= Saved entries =
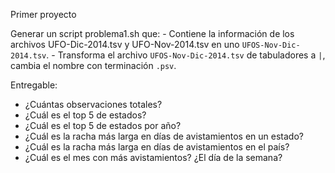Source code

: Primer proyecto
  
  Generar un script problema1.sh que:
    - Contiene la información de los archivos UFO-Dic-2014.tsv y UFO-Nov-2014.tsv en uno `UFOS-Nov-Dic-2014.tsv`.
    - Transforma el archivo `UFOS-Nov-Dic-2014.tsv` de tabuladores a `|`, cambia el nombre con terminación `.psv`.

Entregable:
- ¿Cuántas observaciones totales?
- ¿Cuál es el top 5 de estados?
- ¿Cuál es el top 5 de estados por año?
- ¿Cuál es la racha más larga en días de avistamientos en un estado?
- ¿Cuál es la racha más larga en días de avistamientos en el país?
- ¿Cuál es el mes con más avistamientos? ¿El día de la semana?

= WHAT YOU SHOULD DO =
Exact copy, no pictures: set down all the entries again as they stand.

= RESULT FOR THIS TASK =
Source code

: Primer proyecto
  
  Generar un script problema1.sh que:
    - Contiene la información de los archivos UFO-Dic-2014.tsv y UFO-Nov-2014.tsv en uno `UFOS-Nov-Dic-2014.tsv`.
    - Transforma el archivo `UFOS-Nov-Dic-2014.tsv` de tabuladores a `|`, cambia el nombre con terminación `.psv`.

Entregable:
- ¿Cuántas observaciones totales?
- ¿Cuál es el top 5 de estados?
- ¿Cuál es el top 5 de estados por año?
- ¿Cuál es la racha más larga en días de avistamientos en un estado?
- ¿Cuál es la racha más larga en días de avistamientos en el país?
- ¿Cuál es el mes con más avistamientos? ¿El día de la semana?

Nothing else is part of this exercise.